- Assigned task:
Among the records, find the lines that hold the string "else" and return them.
Start of Raw data
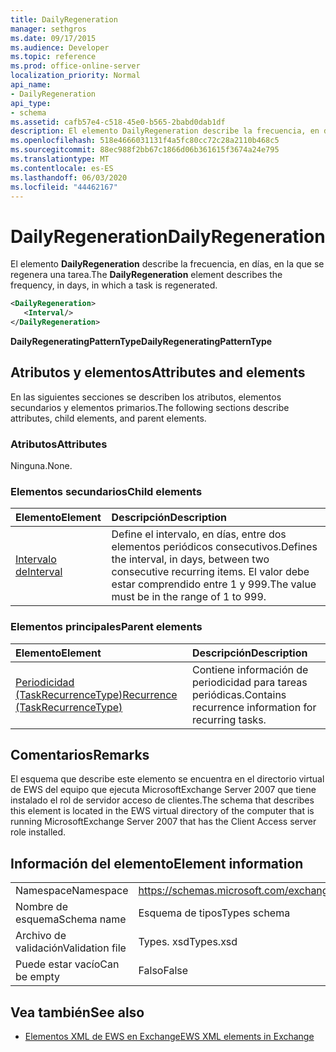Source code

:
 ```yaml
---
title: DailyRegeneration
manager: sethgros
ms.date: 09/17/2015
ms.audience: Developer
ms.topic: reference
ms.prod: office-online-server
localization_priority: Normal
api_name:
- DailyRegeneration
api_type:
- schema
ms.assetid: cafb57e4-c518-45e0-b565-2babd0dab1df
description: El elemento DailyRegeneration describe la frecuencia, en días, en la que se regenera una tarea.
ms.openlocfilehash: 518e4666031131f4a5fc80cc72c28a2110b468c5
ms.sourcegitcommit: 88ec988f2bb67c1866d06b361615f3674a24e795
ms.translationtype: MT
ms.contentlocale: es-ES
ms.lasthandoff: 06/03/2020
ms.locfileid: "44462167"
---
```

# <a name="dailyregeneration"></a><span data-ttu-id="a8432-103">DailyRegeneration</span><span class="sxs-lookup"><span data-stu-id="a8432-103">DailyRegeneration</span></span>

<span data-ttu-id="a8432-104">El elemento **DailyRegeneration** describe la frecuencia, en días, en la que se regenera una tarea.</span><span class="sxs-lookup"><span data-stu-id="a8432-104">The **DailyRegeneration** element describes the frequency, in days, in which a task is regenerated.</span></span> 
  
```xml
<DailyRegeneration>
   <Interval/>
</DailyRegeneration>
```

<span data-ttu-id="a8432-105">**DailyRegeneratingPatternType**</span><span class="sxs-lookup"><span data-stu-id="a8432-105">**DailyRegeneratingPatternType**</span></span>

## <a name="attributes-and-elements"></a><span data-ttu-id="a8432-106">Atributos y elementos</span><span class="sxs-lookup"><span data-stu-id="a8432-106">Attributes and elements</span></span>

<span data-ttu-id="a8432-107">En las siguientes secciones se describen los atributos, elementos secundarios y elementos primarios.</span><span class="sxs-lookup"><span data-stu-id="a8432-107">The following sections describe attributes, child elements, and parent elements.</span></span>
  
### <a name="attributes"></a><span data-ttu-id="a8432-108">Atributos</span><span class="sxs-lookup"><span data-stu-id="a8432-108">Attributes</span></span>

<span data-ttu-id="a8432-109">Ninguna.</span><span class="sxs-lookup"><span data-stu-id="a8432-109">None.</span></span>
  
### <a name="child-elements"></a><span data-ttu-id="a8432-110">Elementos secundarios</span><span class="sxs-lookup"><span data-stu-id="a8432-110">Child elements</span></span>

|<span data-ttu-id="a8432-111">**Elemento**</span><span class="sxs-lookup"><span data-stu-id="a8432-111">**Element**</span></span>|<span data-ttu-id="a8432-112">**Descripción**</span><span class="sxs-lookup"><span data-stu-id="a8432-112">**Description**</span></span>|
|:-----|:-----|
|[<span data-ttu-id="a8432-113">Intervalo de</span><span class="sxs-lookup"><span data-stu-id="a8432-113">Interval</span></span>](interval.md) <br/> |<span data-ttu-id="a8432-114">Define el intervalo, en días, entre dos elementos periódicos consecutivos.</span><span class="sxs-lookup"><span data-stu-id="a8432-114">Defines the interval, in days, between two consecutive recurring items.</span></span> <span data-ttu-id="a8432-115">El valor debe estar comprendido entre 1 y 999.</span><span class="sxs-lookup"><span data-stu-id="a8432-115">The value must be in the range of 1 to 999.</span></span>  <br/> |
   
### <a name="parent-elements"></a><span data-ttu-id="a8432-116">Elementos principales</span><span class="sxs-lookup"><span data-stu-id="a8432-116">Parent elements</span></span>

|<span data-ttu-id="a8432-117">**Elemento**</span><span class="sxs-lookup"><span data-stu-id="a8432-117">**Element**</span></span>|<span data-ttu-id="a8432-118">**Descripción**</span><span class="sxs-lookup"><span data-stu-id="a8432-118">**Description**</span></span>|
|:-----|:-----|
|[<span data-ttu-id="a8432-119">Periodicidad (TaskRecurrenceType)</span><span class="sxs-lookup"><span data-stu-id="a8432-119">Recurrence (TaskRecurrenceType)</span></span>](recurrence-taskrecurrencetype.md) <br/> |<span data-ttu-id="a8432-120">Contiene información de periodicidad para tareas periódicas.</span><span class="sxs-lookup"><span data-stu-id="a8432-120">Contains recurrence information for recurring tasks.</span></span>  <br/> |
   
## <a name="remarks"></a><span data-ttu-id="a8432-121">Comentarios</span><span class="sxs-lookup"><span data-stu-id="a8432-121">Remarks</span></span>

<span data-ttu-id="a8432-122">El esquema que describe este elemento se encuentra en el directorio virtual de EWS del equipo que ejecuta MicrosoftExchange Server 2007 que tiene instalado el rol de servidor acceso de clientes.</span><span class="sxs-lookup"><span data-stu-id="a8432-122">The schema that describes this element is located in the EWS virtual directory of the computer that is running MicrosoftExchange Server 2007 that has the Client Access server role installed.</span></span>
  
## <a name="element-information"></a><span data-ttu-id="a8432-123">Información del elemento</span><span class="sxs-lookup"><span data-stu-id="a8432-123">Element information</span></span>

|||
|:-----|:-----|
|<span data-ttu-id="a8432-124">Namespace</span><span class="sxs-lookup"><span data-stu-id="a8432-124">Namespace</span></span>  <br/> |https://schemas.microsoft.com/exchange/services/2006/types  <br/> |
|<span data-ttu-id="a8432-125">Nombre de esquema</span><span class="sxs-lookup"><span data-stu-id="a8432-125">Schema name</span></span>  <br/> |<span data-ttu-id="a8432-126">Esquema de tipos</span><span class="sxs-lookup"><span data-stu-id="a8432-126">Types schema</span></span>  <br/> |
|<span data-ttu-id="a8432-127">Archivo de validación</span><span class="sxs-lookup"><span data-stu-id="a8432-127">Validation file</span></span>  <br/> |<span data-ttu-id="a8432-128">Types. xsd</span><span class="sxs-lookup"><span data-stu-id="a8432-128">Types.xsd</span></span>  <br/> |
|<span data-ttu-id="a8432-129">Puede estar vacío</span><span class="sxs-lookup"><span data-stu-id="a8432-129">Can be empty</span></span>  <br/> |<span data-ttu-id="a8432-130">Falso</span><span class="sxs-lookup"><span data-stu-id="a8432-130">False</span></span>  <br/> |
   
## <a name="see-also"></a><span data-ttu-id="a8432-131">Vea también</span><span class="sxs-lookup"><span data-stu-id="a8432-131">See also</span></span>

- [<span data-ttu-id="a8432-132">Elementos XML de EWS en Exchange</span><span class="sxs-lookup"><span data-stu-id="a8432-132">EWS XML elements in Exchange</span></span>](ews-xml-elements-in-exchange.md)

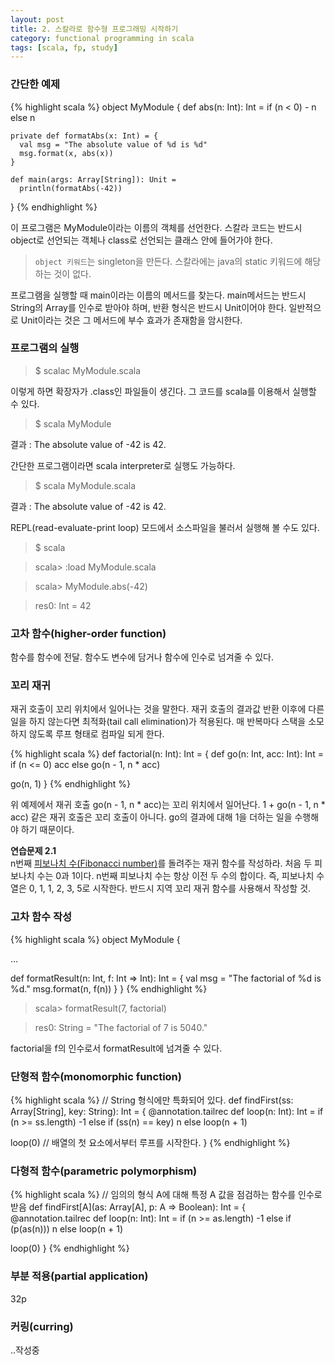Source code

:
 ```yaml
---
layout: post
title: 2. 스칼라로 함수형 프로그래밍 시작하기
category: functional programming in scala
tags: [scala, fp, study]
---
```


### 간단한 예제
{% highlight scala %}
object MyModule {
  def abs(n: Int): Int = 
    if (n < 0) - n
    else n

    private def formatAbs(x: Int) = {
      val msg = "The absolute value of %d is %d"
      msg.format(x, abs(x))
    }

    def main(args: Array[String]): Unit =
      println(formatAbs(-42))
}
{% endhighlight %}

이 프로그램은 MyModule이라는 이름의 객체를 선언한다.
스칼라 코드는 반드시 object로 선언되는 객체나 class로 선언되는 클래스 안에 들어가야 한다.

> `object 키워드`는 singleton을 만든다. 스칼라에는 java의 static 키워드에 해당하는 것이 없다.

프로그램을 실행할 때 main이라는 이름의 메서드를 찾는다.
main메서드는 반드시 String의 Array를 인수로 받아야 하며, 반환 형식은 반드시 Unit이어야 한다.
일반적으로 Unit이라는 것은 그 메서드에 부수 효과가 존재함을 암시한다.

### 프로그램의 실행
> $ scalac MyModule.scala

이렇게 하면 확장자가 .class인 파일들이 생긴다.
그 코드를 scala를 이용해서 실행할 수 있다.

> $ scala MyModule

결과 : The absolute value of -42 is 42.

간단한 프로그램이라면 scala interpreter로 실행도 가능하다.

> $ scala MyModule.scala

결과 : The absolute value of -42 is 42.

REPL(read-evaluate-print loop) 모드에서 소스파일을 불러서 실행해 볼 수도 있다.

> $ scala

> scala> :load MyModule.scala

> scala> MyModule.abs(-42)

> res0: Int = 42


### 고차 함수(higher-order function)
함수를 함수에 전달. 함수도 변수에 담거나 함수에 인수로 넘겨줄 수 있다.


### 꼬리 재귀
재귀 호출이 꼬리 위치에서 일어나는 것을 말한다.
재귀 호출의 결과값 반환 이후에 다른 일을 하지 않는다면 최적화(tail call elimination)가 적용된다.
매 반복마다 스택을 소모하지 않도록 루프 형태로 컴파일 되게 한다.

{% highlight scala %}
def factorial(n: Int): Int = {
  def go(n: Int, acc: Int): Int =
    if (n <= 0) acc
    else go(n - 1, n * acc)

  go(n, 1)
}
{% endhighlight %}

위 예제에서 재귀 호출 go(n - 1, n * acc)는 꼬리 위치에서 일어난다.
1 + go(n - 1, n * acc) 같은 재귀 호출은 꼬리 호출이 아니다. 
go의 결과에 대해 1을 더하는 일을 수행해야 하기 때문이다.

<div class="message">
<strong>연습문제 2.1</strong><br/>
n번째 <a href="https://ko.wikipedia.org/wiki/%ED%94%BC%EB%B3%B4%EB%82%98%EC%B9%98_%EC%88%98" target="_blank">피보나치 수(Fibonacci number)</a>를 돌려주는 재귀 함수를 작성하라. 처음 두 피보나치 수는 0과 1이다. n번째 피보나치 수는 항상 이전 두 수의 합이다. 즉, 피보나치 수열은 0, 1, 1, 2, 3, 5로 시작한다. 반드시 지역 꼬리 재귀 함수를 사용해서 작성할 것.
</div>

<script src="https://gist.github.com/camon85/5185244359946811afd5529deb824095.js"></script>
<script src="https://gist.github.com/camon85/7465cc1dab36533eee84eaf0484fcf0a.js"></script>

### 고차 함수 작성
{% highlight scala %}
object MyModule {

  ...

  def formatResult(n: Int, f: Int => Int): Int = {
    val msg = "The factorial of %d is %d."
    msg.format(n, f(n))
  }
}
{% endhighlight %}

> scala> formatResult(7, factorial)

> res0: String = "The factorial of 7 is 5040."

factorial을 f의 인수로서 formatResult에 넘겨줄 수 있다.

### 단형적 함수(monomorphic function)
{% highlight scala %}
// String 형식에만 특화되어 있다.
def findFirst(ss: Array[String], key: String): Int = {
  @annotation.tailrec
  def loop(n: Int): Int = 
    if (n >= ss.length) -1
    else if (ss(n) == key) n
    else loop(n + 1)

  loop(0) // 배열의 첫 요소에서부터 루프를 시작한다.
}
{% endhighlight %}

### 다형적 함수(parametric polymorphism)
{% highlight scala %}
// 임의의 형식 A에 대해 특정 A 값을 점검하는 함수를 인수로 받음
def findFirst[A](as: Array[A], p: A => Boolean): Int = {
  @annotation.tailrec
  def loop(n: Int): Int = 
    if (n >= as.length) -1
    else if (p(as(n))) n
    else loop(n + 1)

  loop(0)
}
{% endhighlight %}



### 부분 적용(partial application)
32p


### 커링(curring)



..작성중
End of Raw data
Start of Raw data
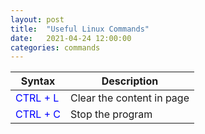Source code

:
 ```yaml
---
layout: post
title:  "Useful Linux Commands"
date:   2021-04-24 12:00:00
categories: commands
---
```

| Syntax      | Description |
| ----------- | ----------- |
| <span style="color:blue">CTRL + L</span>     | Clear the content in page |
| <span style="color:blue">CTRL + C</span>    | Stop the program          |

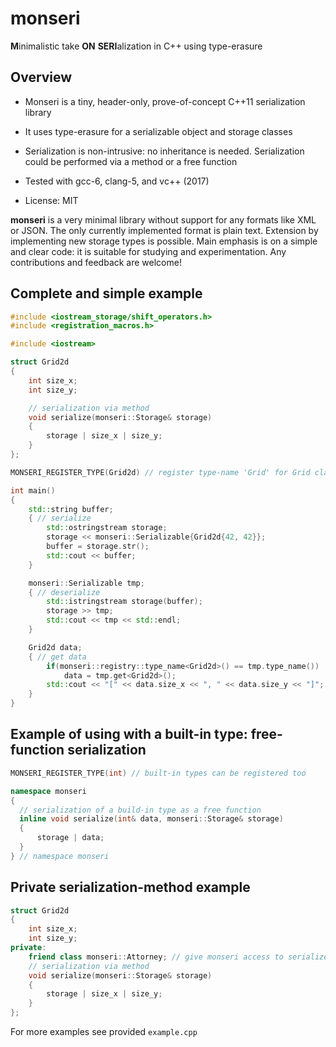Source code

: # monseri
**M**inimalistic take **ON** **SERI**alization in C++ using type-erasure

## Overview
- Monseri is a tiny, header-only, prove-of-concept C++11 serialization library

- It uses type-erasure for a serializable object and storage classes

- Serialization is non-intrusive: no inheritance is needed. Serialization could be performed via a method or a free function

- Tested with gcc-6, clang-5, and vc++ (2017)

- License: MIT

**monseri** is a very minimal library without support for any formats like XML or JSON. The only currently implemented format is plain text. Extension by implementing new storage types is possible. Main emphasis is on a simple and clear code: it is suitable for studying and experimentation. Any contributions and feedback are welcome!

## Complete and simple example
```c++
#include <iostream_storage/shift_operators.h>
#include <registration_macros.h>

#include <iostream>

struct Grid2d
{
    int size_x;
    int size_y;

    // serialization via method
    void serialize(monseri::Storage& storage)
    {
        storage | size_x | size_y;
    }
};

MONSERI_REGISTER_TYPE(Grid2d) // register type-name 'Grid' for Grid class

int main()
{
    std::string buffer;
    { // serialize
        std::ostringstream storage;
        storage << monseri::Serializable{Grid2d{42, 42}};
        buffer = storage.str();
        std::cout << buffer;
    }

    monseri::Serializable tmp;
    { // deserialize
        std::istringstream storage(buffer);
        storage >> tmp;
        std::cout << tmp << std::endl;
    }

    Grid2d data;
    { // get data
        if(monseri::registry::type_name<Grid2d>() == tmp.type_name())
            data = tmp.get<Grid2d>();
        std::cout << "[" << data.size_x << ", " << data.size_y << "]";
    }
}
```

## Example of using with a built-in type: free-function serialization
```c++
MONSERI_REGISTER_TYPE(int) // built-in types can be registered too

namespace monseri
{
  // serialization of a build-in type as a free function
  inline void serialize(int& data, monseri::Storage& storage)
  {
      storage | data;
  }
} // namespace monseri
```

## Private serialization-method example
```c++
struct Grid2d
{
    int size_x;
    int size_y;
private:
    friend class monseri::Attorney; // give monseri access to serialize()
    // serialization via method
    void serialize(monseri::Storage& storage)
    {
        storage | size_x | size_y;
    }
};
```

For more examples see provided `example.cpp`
End of Raw data
- Result:
    else n
    else go(n - 1, n * acc)
    else if (ss(n) == key) n
    else loop(n + 1)
    else if (p(as(n))) n
    else loop(n + 1)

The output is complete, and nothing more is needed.